What are the implications of the TICH-2 (Tranexamic Acid for Intracerebral Hemorrhage 2) trial on the use of Tranexamic Acid (TXA) in patients with spontaneous intracerebral hemorrhage?

Implications of the TICH-2 Trial on Tranexamic Acid Use in Spontaneous Intracerebral Hemorrhage

The TICH-2 trial demonstrated that tranexamic acid (TXA) does not improve functional outcomes at 90 days in patients with spontaneous intracerebral hemorrhage (ICH), despite modestly reducing hematoma expansion. Based on this evidence, TXA is not recommended for routine use in spontaneous ICH management.

Key Findings from TICH-2

• Primary Outcome: No significant difference in functional status (modified Rankin Scale) at 90 days between TXA and placebo groups (adjusted odds ratio 0.88,95% CI 0.76-1.03) 1

• Secondary Outcomes:

  • Modest reduction in hematoma expansion with TXA
  • Fewer early deaths (by day 7) in the TXA group (aOR 0.73,95% CI 0.53-0.99)
  • No difference in 90-day mortality
  • Fewer serious adverse events with TXA
  • No increase in thromboembolic events or seizures 1

Current Guideline Recommendations

The European Society of Intensive Care Medicine (2021) makes no recommendation regarding TXA use in non-traumatic ICH, noting "moderate evidence of no effect" 2. They state:

• TXA shows no change in mortality (RR 1.02,95% CI 0.88-1.19)
• No improvement in poor functional outcome (RR 0.98,95% CI 0.93-1.04)
• Other outcomes including stroke, MI, VTE, seizures, and length of stay were similar 2

Similarly, the 2022 AHA/ASA guidelines state that "the effectiveness of TXA to improve functional outcome is not well established" in patients with spontaneous ICH 2.

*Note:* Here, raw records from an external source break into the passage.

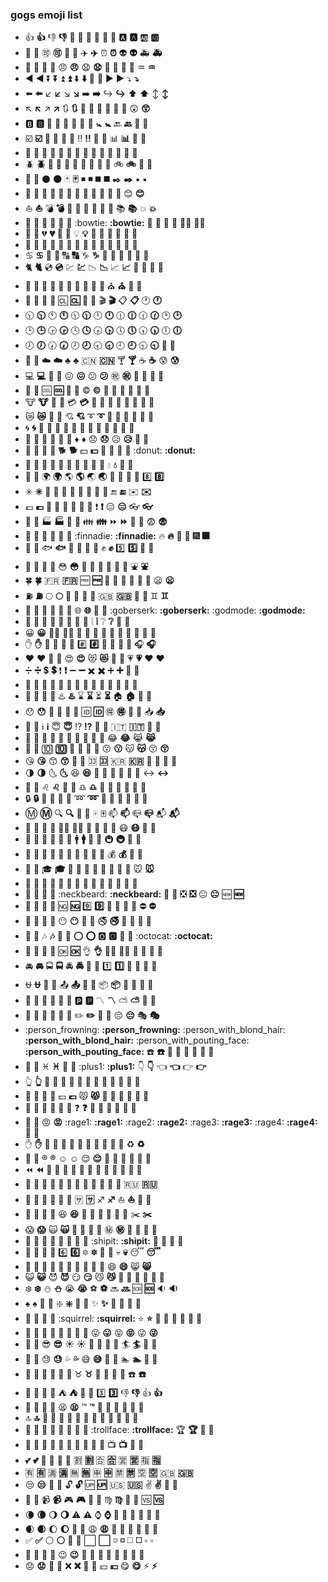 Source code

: ### gogs emoji list
 -  :+1: **:+1:** :-1: **:-1:** :100: **:100:** :1234: **:1234:** :8ball: **:8ball:** :a: **:a:** :ab: **:ab:**
 -  :abcd: **:abcd:** :accept: **:accept:** :aerial_tramway: **:aerial_tramway:** :airplane: **:airplane:** :alarm_clock: **:alarm_clock:** :alien: **:alien:** :ambulance: **:ambulance:**
 -  :angel: **:angel:** :anger: **:anger:** :angry: **:angry:** :anguished: **:anguished:** :ant: **:ant:** :apple: **:apple:** :aquarius: **:aquarius:**
 -  :arrow_backward: **:arrow_backward:** :arrow_double_down: **:arrow_double_down:** :arrow_double_up: **:arrow_double_up:** :arrow_down: **:arrow_down:** :arrow_down_small: **:arrow_down_small:** :arrow_forward: **:arrow_forward:** :arrow_heading_down: **:arrow_heading_down:**
 -  :arrow_left: **:arrow_left:** :arrow_lower_left: **:arrow_lower_left:** :arrow_lower_right: **:arrow_lower_right:** :arrow_right: **:arrow_right:** :arrow_right_hook: **:arrow_right_hook:** :arrow_up: **:arrow_up:** :arrow_up_down: **:arrow_up_down:**
 -  :arrow_upper_left: **:arrow_upper_left:** :arrow_upper_right: **:arrow_upper_right:** :arrows_clockwise: **:arrows_clockwise:** :arrows_counterclockwise: **:arrows_counterclockwise:** :art: **:art:** :articulated_lorry: **:articulated_lorry:** :astonished: **:astonished:**
 -  :b: **:b:** :baby: **:baby:** :baby_bottle: **:baby_bottle:** :baby_chick: **:baby_chick:** :baby_symbol: **:baby_symbol:** :back: **:back:** :baggage_claim: **:baggage_claim:**
 -  :ballot_box_with_check: **:ballot_box_with_check:** :bamboo: **:bamboo:** :banana: **:banana:** :bangbang: **:bangbang:** :bank: **:bank:** :bar_chart: **:bar_chart:** :barber: **:barber:**
 -  :basketball: **:basketball:** :bath: **:bath:** :bathtub: **:bathtub:** :battery: **:battery:** :bear: **:bear:** :bee: **:bee:** :beer: **:beer:**
 -  :beetle: **:beetle:** :beginner: **:beginner:** :bell: **:bell:** :bento: **:bento:** :bicyclist: **:bicyclist:** :bike: **:bike:** :bikini: **:bikini:**
 -  :birthday: **:birthday:** :black_circle: **:black_circle:** :black_joker: **:black_joker:** :black_medium_small_square: **:black_medium_small_square:** :black_medium_square: **:black_medium_square:** :black_nib: **:black_nib:** :black_small_square: **:black_small_square:**
 -  :black_square_button: **:black_square_button:** :blossom: **:blossom:** :blowfish: **:blowfish:** :blue_book: **:blue_book:** :blue_car: **:blue_car:** :blue_heart: **:blue_heart:** :blush: **:blush:**
 -  :boat: **:boat:** :bomb: **:bomb:** :book: **:book:** :bookmark: **:bookmark:** :bookmark_tabs: **:bookmark_tabs:** :books: **:books:** :boom: **:boom:**
 -  :bouquet: **:bouquet:** :bow: **:bow:** :bowling: **:bowling:** :bowtie: **:bowtie:** :boy: **:boy:** :bread: **:bread:** :bride_with_veil: **:bride_with_veil:**
 -  :briefcase: **:briefcase:** :broken_heart: **:broken_heart:** :bug: **:bug:** :bulb: **:bulb:** :bullettrain_front: **:bullettrain_front:** :bullettrain_side: **:bullettrain_side:** :bus: **:bus:**
 -  :bust_in_silhouette: **:bust_in_silhouette:** :busts_in_silhouette: **:busts_in_silhouette:** :cactus: **:cactus:** :cake: **:cake:** :calendar: **:calendar:** :calling: **:calling:** :camel: **:camel:**
 -  :cancer: **:cancer:** :candy: **:candy:** :capital_abcd: **:capital_abcd:** :capricorn: **:capricorn:** :car: **:car:** :card_index: **:card_index:** :carousel_horse: **:carousel_horse:**
 -  :cat2: **:cat2:** :cd: **:cd:** :chart: **:chart:** :chart_with_downwards_trend: **:chart_with_downwards_trend:** :chart_with_upwards_trend: **:chart_with_upwards_trend:** :checkered_flag: **:checkered_flag:** :cherries: **:cherries:**
 -  :chestnut: **:chestnut:** :chicken: **:chicken:** :children_crossing: **:children_crossing:** :chocolate_bar: **:chocolate_bar:** :christmas_tree: **:christmas_tree:** :church: **:church:** :cinema: **:cinema:**
 -  :city_sunrise: **:city_sunrise:** :city_sunset: **:city_sunset:** :cl: **:cl:** :clap: **:clap:** :clapper: **:clapper:** :clipboard: **:clipboard:** :clock1: **:clock1:**
 -  :clock1030: **:clock1030:** :clock11: **:clock11:** :clock1130: **:clock1130:** :clock12: **:clock12:** :clock1230: **:clock1230:** :clock130: **:clock130:** :clock2: **:clock2:**
 -  :clock3: **:clock3:** :clock330: **:clock330:** :clock4: **:clock4:** :clock430: **:clock430:** :clock5: **:clock5:** :clock530: **:clock530:** :clock6: **:clock6:**
 -  :clock7: **:clock7:** :clock730: **:clock730:** :clock8: **:clock8:** :clock830: **:clock830:** :clock9: **:clock9:** :clock930: **:clock930:** :closed_book: **:closed_book:**
 -  :closed_umbrella: **:closed_umbrella:** :cloud: **:cloud:** :clubs: **:clubs:** :cn: **:cn:** :cocktail: **:cocktail:** :coffee: **:coffee:** :cold_sweat: **:cold_sweat:**
 -  :computer: **:computer:** :confetti_ball: **:confetti_ball:** :confounded: **:confounded:** :confused: **:confused:** :congratulations: **:congratulations:** :construction: **:construction:** :construction_worker: **:construction_worker:**
 -  :cookie: **:cookie:** :cool: **:cool:** :cop: **:cop:** :copyright: **:copyright:** :corn: **:corn:** :couple: **:couple:** :couple_with_heart: **:couple_with_heart:**
 -  :cow: **:cow:** :cow2: **:cow2:** :credit_card: **:credit_card:** :crescent_moon: **:crescent_moon:** :crocodile: **:crocodile:** :crossed_flags: **:crossed_flags:** :crown: **:crown:**
 -  :crying_cat_face: **:crying_cat_face:** :crystal_ball: **:crystal_ball:** :cupid: **:cupid:** :curly_loop: **:curly_loop:** :currency_exchange: **:currency_exchange:** :curry: **:curry:** :custard: **:custard:**
 -  :cyclone: **:cyclone:** :dancer: **:dancer:** :dancers: **:dancers:** :dango: **:dango:** :dart: **:dart:** :dash: **:dash:** :date: **:date:**
 -  :deciduous_tree: **:deciduous_tree:** :department_store: **:department_store:** :diamond_shape_with_a_dot_inside: **:diamond_shape_with_a_dot_inside:** :diamonds: **:diamonds:** :disappointed: **:disappointed:** :disappointed_relieved: **:disappointed_relieved:** :dizzy: **:dizzy:**
 -  :do_not_litter: **:do_not_litter:** :dog: **:dog:** :dog2: **:dog2:** :dollar: **:dollar:** :dolls: **:dolls:** :dolphin: **:dolphin:** :donut: **:donut:**
 -  :doughnut: **:doughnut:** :dragon: **:dragon:** :dragon_face: **:dragon_face:** :dress: **:dress:** :dromedary_camel: **:dromedary_camel:** :droplet: **:droplet:** :dvd: **:dvd:**
 -  :ear_of_rice: **:ear_of_rice:** :earth_africa: **:earth_africa:** :earth_americas: **:earth_americas:** :earth_asia: **:earth_asia:** :egg: **:egg:** :eggplant: **:eggplant:** :eight: **:eight:**
 -  :eight_spoked_asterisk: **:eight_spoked_asterisk:** :electric_plug: **:electric_plug:** :elephant: **:elephant:** :email: **:email:** :e-mail: **:e-mail:** :end: **:end:** :envelope: **:envelope:**
 -  :euro: **:euro:** :european_castle: **:european_castle:** :european_post_office: **:european_post_office:** :evergreen_tree: **:evergreen_tree:** :exclamation: **:exclamation:** :expressionless: **:expressionless:** :eyeglasses: **:eyeglasses:**
 -  :facepunch: **:facepunch:** :factory: **:factory:** :fallen_leaf: **:fallen_leaf:** :family: **:family:** :fast_forward: **:fast_forward:** :fax: **:fax:** :fearful: **:fearful:**
 -  :feet: **:feet:** :ferris_wheel: **:ferris_wheel:** :file_folder: **:file_folder:** :finnadie: **:finnadie:** :fire: **:fire:** :fire_engine: **:fire_engine:** :fireworks: **:fireworks:**
 -  :first_quarter_moon_with_face: **:first_quarter_moon_with_face:** :fish: **:fish:** :fish_cake: **:fish_cake:** :fishing_pole_and_fish: **:fishing_pole_and_fish:** :fist: **:fist:** :five: **:five:** :flags: **:flags:**
 -  :floppy_disk: **:floppy_disk:** :flower_playing_cards: **:flower_playing_cards:** :flushed: **:flushed:** :foggy: **:foggy:** :football: **:football:** :fork_and_knife: **:fork_and_knife:** :fountain: **:fountain:**
 -  :four_leaf_clover: **:four_leaf_clover:** :fr: **:fr:** :free: **:free:** :fried_shrimp: **:fried_shrimp:** :fries: **:fries:** :frog: **:frog:** :frowning: **:frowning:**
 -  :fuelpump: **:fuelpump:** :full_moon: **:full_moon:** :full_moon_with_face: **:full_moon_with_face:** :game_die: **:game_die:** :gb: **:gb:** :gem: **:gem:** :gemini: **:gemini:**
 -  :gift: **:gift:** :gift_heart: **:gift_heart:** :girl: **:girl:** :globe_with_meridians: **:globe_with_meridians:** :goat: **:goat:** :goberserk: **:goberserk:** :godmode: **:godmode:**
 -  :grapes: **:grapes:** :green_apple: **:green_apple:** :green_book: **:green_book:** :green_heart: **:green_heart:** :grey_exclamation: **:grey_exclamation:** :grey_question: **:grey_question:** :grimacing: **:grimacing:**
 -  :grinning: **:grinning:** :guardsman: **:guardsman:** :guitar: **:guitar:** :gun: **:gun:** :haircut: **:haircut:** :hamburger: **:hamburger:** :hammer: **:hammer:**
 -  :hand: **:hand:** :handbag: **:handbag:** :hankey: **:hankey:** :hash: **:hash:** :hatched_chick: **:hatched_chick:** :hatching_chick: **:hatching_chick:** :headphones: **:headphones:**
 -  :heart: **:heart:** :heart_decoration: **:heart_decoration:** :heart_eyes: **:heart_eyes:** :heart_eyes_cat: **:heart_eyes_cat:** :heartbeat: **:heartbeat:** :heartpulse: **:heartpulse:** :hearts: **:hearts:**
 -  :heavy_division_sign: **:heavy_division_sign:** :heavy_dollar_sign: **:heavy_dollar_sign:** :heavy_exclamation_mark: **:heavy_exclamation_mark:** :heavy_minus_sign: **:heavy_minus_sign:** :heavy_multiplication_x: **:heavy_multiplication_x:** :heavy_plus_sign: **:heavy_plus_sign:** :helicopter: **:helicopter:**
 -  :hibiscus: **:hibiscus:** :high_brightness: **:high_brightness:** :high_heel: **:high_heel:** :hocho: **:hocho:** :honey_pot: **:honey_pot:** :honeybee: **:honeybee:** :horse: **:horse:**
 -  :hospital: **:hospital:** :hotel: **:hotel:** :hotsprings: **:hotsprings:** :hourglass: **:hourglass:** :hourglass_flowing_sand: **:hourglass_flowing_sand:** :house: **:house:** :house_with_garden: **:house_with_garden:**
 -  :hushed: **:hushed:** :ice_cream: **:ice_cream:** :icecream: **:icecream:** :id: **:id:** :ideograph_advantage: **:ideograph_advantage:** :imp: **:imp:** :inbox_tray: **:inbox_tray:**
 -  :information_desk_person: **:information_desk_person:** :information_source: **:information_source:** :innocent: **:innocent:** :interrobang: **:interrobang:** :iphone: **:iphone:** :it: **:it:** :izakaya_lantern: **:izakaya_lantern:**
 -  :japan: **:japan:** :japanese_castle: **:japanese_castle:** :japanese_goblin: **:japanese_goblin:** :japanese_ogre: **:japanese_ogre:** :jeans: **:jeans:** :joy: **:joy:** :joy_cat: **:joy_cat:**
 -  :key: **:key:** :keycap_ten: **:keycap_ten:** :kimono: **:kimono:** :kiss: **:kiss:** :kissing: **:kissing:** :kissing_cat: **:kissing_cat:** :kissing_closed_eyes: **:kissing_closed_eyes:**
 -  :kissing_heart: **:kissing_heart:** :kissing_smiling_eyes: **:kissing_smiling_eyes:** :koala: **:koala:** :koko: **:koko:** :kr: **:kr:** :large_blue_circle: **:large_blue_circle:** :large_blue_diamond: **:large_blue_diamond:**
 -  :last_quarter_moon: **:last_quarter_moon:** :last_quarter_moon_with_face: **:last_quarter_moon_with_face:** :laughing: **:laughing:** :leaves: **:leaves:** :ledger: **:ledger:** :left_luggage: **:left_luggage:** :left_right_arrow: **:left_right_arrow:**
 -  :lemon: **:lemon:** :leo: **:leo:** :leopard: **:leopard:** :libra: **:libra:** :light_rail: **:light_rail:** :link: **:link:** :lips: **:lips:**
 -  :lock: **:lock:** :lock_with_ink_pen: **:lock_with_ink_pen:** :lollipop: **:lollipop:** :loop: **:loop:** :loudspeaker: **:loudspeaker:** :love_hotel: **:love_hotel:** :love_letter: **:love_letter:**
 -  :m: **:m:** :mag: **:mag:** :mag_right: **:mag_right:** :mahjong: **:mahjong:** :mailbox: **:mailbox:** :mailbox_closed: **:mailbox_closed:** :mailbox_with_mail: **:mailbox_with_mail:**
 -  :man: **:man:** :man_with_gua_pi_mao: **:man_with_gua_pi_mao:** :man_with_turban: **:man_with_turban:** :mans_shoe: **:mans_shoe:** :maple_leaf: **:maple_leaf:** :mask: **:mask:** :massage: **:massage:**
 -  :mega: **:mega:** :melon: **:melon:** :memo: **:memo:** :mens: **:mens:** :metal: **:metal:** :metro: **:metro:** :microphone: **:microphone:**
 -  :milky_way: **:milky_way:** :minibus: **:minibus:** :minidisc: **:minidisc:** :mobile_phone_off: **:mobile_phone_off:** :money_with_wings: **:money_with_wings:** :moneybag: **:moneybag:** :monkey: **:monkey:**
 -  :monorail: **:monorail:** :mortar_board: **:mortar_board:** :mount_fuji: **:mount_fuji:** :mountain_bicyclist: **:mountain_bicyclist:** :mountain_cableway: **:mountain_cableway:** :mountain_railway: **:mountain_railway:** :mouse: **:mouse:**
 -  :movie_camera: **:movie_camera:** :moyai: **:moyai:** :muscle: **:muscle:** :mushroom: **:mushroom:** :musical_keyboard: **:musical_keyboard:** :musical_note: **:musical_note:** :musical_score: **:musical_score:**
 -  :nail_care: **:nail_care:** :name_badge: **:name_badge:** :neckbeard: **:neckbeard:** :necktie: **:necktie:** :negative_squared_cross_mark: **:negative_squared_cross_mark:** :neutral_face: **:neutral_face:** :new: **:new:**
 -  :new_moon_with_face: **:new_moon_with_face:** :newspaper: **:newspaper:** :ng: **:ng:** :nine: **:nine:** :no_bell: **:no_bell:** :no_bicycles: **:no_bicycles:** :no_entry: **:no_entry:**
 -  :no_good: **:no_good:** :no_mobile_phones: **:no_mobile_phones:** :no_mouth: **:no_mouth:** :no_pedestrians: **:no_pedestrians:** :no_smoking: **:no_smoking:** :non-potable_water: **:non-potable_water:** :nose: **:nose:**
 -  :notebook_with_decorative_cover: **:notebook_with_decorative_cover:** :notes: **:notes:** :nut_and_bolt: **:nut_and_bolt:** :o: **:o:** :o2: **:o2:** :ocean: **:ocean:** :octocat: **:octocat:**
 -  :oden: **:oden:** :office: **:office:** :ok: **:ok:** :ok_hand: **:ok_hand:** :ok_woman: **:ok_woman:** :older_man: **:older_man:** :older_woman: **:older_woman:**
 -  :oncoming_automobile: **:oncoming_automobile:** :oncoming_bus: **:oncoming_bus:** :oncoming_police_car: **:oncoming_police_car:** :oncoming_taxi: **:oncoming_taxi:** :one: **:one:** :open_file_folder: **:open_file_folder:** :open_hands: **:open_hands:**
 -  :ophiuchus: **:ophiuchus:** :orange_book: **:orange_book:** :outbox_tray: **:outbox_tray:** :ox: **:ox:** :package: **:package:** :page_facing_up: **:page_facing_up:** :page_with_curl: **:page_with_curl:**
 -  :palm_tree: **:palm_tree:** :panda_face: **:panda_face:** :paperclip: **:paperclip:** :parking: **:parking:** :part_alternation_mark: **:part_alternation_mark:** :partly_sunny: **:partly_sunny:** :passport_control: **:passport_control:**
 -  :peach: **:peach:** :pear: **:pear:** :pencil: **:pencil:** :pencil2: **:pencil2:** :penguin: **:penguin:** :pensive: **:pensive:** :performing_arts: **:performing_arts:**
 -  :person_frowning: **:person_frowning:** :person_with_blond_hair: **:person_with_blond_hair:** :person_with_pouting_face: **:person_with_pouting_face:** :phone: **:phone:** :pig: **:pig:** :pig_nose: **:pig_nose:** :pig2: **:pig2:**
 -  :pineapple: **:pineapple:** :pisces: **:pisces:** :pizza: **:pizza:** :plus1: **:plus1:** :point_down: **:point_down:** :point_left: **:point_left:** :point_right: **:point_right:**
 -  :point_up_2: **:point_up_2:** :police_car: **:police_car:** :poodle: **:poodle:** :poop: **:poop:** :post_office: **:post_office:** :postal_horn: **:postal_horn:** :postbox: **:postbox:**
 -  :pouch: **:pouch:** :poultry_leg: **:poultry_leg:** :pound: **:pound:** :pouting_cat: **:pouting_cat:** :pray: **:pray:** :princess: **:princess:** :punch: **:punch:**
 -  :purse: **:purse:** :pushpin: **:pushpin:** :put_litter_in_its_place: **:put_litter_in_its_place:** :question: **:question:** :rabbit: **:rabbit:** :rabbit2: **:rabbit2:** :racehorse: **:racehorse:**
 -  :radio_button: **:radio_button:** :rage: **:rage:** :rage1: **:rage1:** :rage2: **:rage2:** :rage3: **:rage3:** :rage4: **:rage4:** :railway_car: **:railway_car:**
 -  :raised_hand: **:raised_hand:** :raised_hands: **:raised_hands:** :raising_hand: **:raising_hand:** :ram: **:ram:** :ramen: **:ramen:** :rat: **:rat:** :recycle: **:recycle:**
 -  :red_circle: **:red_circle:** :registered: **:registered:** :relaxed: **:relaxed:** :relieved: **:relieved:** :repeat: **:repeat:** :repeat_one: **:repeat_one:** :restroom: **:restroom:**
 -  :rewind: **:rewind:** :ribbon: **:ribbon:** :rice: **:rice:** :rice_ball: **:rice_ball:** :rice_cracker: **:rice_cracker:** :rice_scene: **:rice_scene:** :ring: **:ring:**
 -  :roller_coaster: **:roller_coaster:** :rooster: **:rooster:** :rose: **:rose:** :rotating_light: **:rotating_light:** :round_pushpin: **:round_pushpin:** :rowboat: **:rowboat:** :ru: **:ru:**
 -  :runner: **:runner:** :running: **:running:** :running_shirt_with_sash: **:running_shirt_with_sash:** :sa: **:sa:** :sagittarius: **:sagittarius:** :sailboat: **:sailboat:** :sake: **:sake:**
 -  :santa: **:santa:** :satellite: **:satellite:** :satisfied: **:satisfied:** :saxophone: **:saxophone:** :school: **:school:** :school_satchel: **:school_satchel:** :scissors: **:scissors:**
 -  :scream: **:scream:** :scream_cat: **:scream_cat:** :scroll: **:scroll:** :seat: **:seat:** :secret: **:secret:** :see_no_evil: **:see_no_evil:** :seedling: **:seedling:**
 -  :shaved_ice: **:shaved_ice:** :sheep: **:sheep:** :shell: **:shell:** :ship: **:ship:** :shipit: **:shipit:** :shirt: **:shirt:** :shit: **:shit:**
 -  :shower: **:shower:** :signal_strength: **:signal_strength:** :six: **:six:** :six_pointed_star: **:six_pointed_star:** :ski: **:ski:** :skull: **:skull:** :sleeping: **:sleeping:**
 -  :slot_machine: **:slot_machine:** :small_blue_diamond: **:small_blue_diamond:** :small_orange_diamond: **:small_orange_diamond:** :small_red_triangle: **:small_red_triangle:** :small_red_triangle_down: **:small_red_triangle_down:** :smile: **:smile:** :smile_cat: **:smile_cat:**
 -  :smiley_cat: **:smiley_cat:** :smiling_imp: **:smiling_imp:** :smirk: **:smirk:** :smirk_cat: **:smirk_cat:** :smoking: **:smoking:** :snail: **:snail:** :snake: **:snake:**
 -  :snowflake: **:snowflake:** :snowman: **:snowman:** :sob: **:sob:** :soccer: **:soccer:** :soon: **:soon:** :sos: **:sos:** :sound: **:sound:**
 -  :spades: **:spades:** :spaghetti: **:spaghetti:** :sparkle: **:sparkle:** :sparkler: **:sparkler:** :sparkles: **:sparkles:** :sparkling_heart: **:sparkling_heart:** :speak_no_evil: **:speak_no_evil:**
 -  :speech_balloon: **:speech_balloon:** :speedboat: **:speedboat:** :squirrel: **:squirrel:** :star: **:star:** :star2: **:star2:** :stars: **:stars:** :station: **:station:**
 -  :steam_locomotive: **:steam_locomotive:** :stew: **:stew:** :straight_ruler: **:straight_ruler:** :strawberry: **:strawberry:** :stuck_out_tongue: **:stuck_out_tongue:** :stuck_out_tongue_closed_eyes: **:stuck_out_tongue_closed_eyes:** :stuck_out_tongue_winking_eye: **:stuck_out_tongue_winking_eye:**
 -  :sunflower: **:sunflower:** :sunglasses: **:sunglasses:** :sunny: **:sunny:** :sunrise: **:sunrise:** :sunrise_over_mountains: **:sunrise_over_mountains:** :surfer: **:surfer:** :sushi: **:sushi:**
 -  :suspension_railway: **:suspension_railway:** :sweat: **:sweat:** :sweat_drops: **:sweat_drops:** :sweat_smile: **:sweat_smile:** :sweet_potato: **:sweet_potato:** :swimmer: **:swimmer:** :symbols: **:symbols:**
 -  :tada: **:tada:** :tanabata_tree: **:tanabata_tree:** :tangerine: **:tangerine:** :taurus: **:taurus:** :taxi: **:taxi:** :tea: **:tea:** :telephone: **:telephone:**
 -  :telescope: **:telescope:** :tennis: **:tennis:** :tent: **:tent:** :thought_balloon: **:thought_balloon:** :three: **:three:** :thumbsdown: **:thumbsdown:** :thumbsup: **:thumbsup:**
 -  :tiger: **:tiger:** :tiger2: **:tiger2:** :tired_face: **:tired_face:** :tm: **:tm:** :toilet: **:toilet:** :tokyo_tower: **:tokyo_tower:** :tomato: **:tomato:**
 -  :top: **:top:** :tophat: **:tophat:** :tractor: **:tractor:** :traffic_light: **:traffic_light:** :train: **:train:** :train2: **:train2:** :tram: **:tram:**
 -  :triangular_ruler: **:triangular_ruler:** :trident: **:trident:** :triumph: **:triumph:** :trolleybus: **:trolleybus:** :trollface: **:trollface:** :trophy: **:trophy:** :tropical_drink: **:tropical_drink:**
 -  :truck: **:truck:** :trumpet: **:trumpet:** :tshirt: **:tshirt:** :tulip: **:tulip:** :turtle: **:turtle:** :tv: **:tv:** :twisted_rightwards_arrows: **:twisted_rightwards_arrows:**
 -  :two_hearts: **:two_hearts:** :two_men_holding_hands: **:two_men_holding_hands:** :two_women_holding_hands: **:two_women_holding_hands:** :u5272: **:u5272:** :u5408: **:u5408:** :u55b6: **:u55b6:** :u6307: **:u6307:**
 -  :u6709: **:u6709:** :u6e80: **:u6e80:** :u7121: **:u7121:** :u7533: **:u7533:** :u7981: **:u7981:** :u7a7a: **:u7a7a:** :uk: **:uk:**
 -  :unamused: **:unamused:** :underage: **:underage:** :unlock: **:unlock:** :up: **:up:** :us: **:us:** :v: **:v:** :vertical_traffic_light: **:vertical_traffic_light:**
 -  :vibration_mode: **:vibration_mode:** :video_camera: **:video_camera:** :video_game: **:video_game:** :violin: **:violin:** :virgo: **:virgo:** :volcano: **:volcano:** :vs: **:vs:**
 -  :waning_crescent_moon: **:waning_crescent_moon:** :waning_gibbous_moon: **:waning_gibbous_moon:** :warning: **:warning:** :watch: **:watch:** :water_buffalo: **:water_buffalo:** :watermelon: **:watermelon:** :wave: **:wave:**
 -  :waxing_crescent_moon: **:waxing_crescent_moon:** :waxing_gibbous_moon: **:waxing_gibbous_moon:** :wc: **:wc:** :weary: **:weary:** :wedding: **:wedding:** :whale: **:whale:** :whale2: **:whale2:**
 -  :white_check_mark: **:white_check_mark:** :white_circle: **:white_circle:** :white_flower: **:white_flower:** :white_large_square: **:white_large_square:** :white_medium_small_square: **:white_medium_small_square:** :white_medium_square: **:white_medium_square:** :white_small_square: **:white_small_square:**
 -  :wind_chime: **:wind_chime:** :wine_glass: **:wine_glass:** :wink: **:wink:** :wolf: **:wolf:** :woman: **:woman:** :womans_clothes: **:womans_clothes:** :womans_hat: **:womans_hat:**
 -  :worried: **:worried:** :wrench: **:wrench:** :x: **:x:** :yellow_heart: **:yellow_heart:** :yen: **:yen:** :yum: **:yum:** :zap: **:zap:**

Subgroup Analysis and Special Populations

Antiplatelet-Associated ICH

In patients with pre-ICH antiplatelet therapy (26.3% of TICH-2 participants):

• TXA reduced hematoma expansion (adjusted OR 0.61,95% CI 0.41-0.91)
• No significant interaction between pre-ICH antiplatelet therapy and TXA effect (P interaction=0.248) 3
• Despite this reduction in hematoma expansion, no improvement in functional outcomes was observed

Surgical Intervention

For ICH patients requiring neurosurgical intervention:

• TXA did not reduce the frequency of neurosurgical intervention (4.9% TXA vs 5.5% placebo)
• No improvement in outcomes in surgically treated patients (OR 0.79,95% CI 0.30-2.09)
• No reduction in postoperative hematoma volume with TXA 4

Limitations of TICH-2

Several factors may have limited the potential efficacy of TXA in TICH-2:

1. Timing: Most participants were enrolled >4.5 hours after symptom onset, potentially beyond the therapeutic window 1

2. Heterogeneous population: Included patients with very large strokes who may have had poor prognosis regardless of intervention 1

3. Modest effect on hematoma expansion: While statistically significant, the reduction in expansion may have been too small to translate to clinical benefit 5

Clinical Implications and Future Directions

Despite TXA's favorable safety profile with no increase in thromboembolic complications, current evidence does not support its routine use in spontaneous ICH. Future research should focus on:

• Earlier treatment (within 1-2 hours of symptom onset)
• Identifying specific subpopulations most likely to benefit
• Combining TXA with other interventions to maximize benefit

The Hemorrhagic Stroke Academia Industry Roundtable recommends that future trials of hemostatic agents like TXA should prioritize patient-centered clinical outcomes rather than solely focusing on radiographic measures of hematoma expansion 2.

In conclusion, while TXA appears safe in ICH patients, the TICH-2 trial and subsequent analyses do not support its routine use for improving functional outcomes in spontaneous ICH.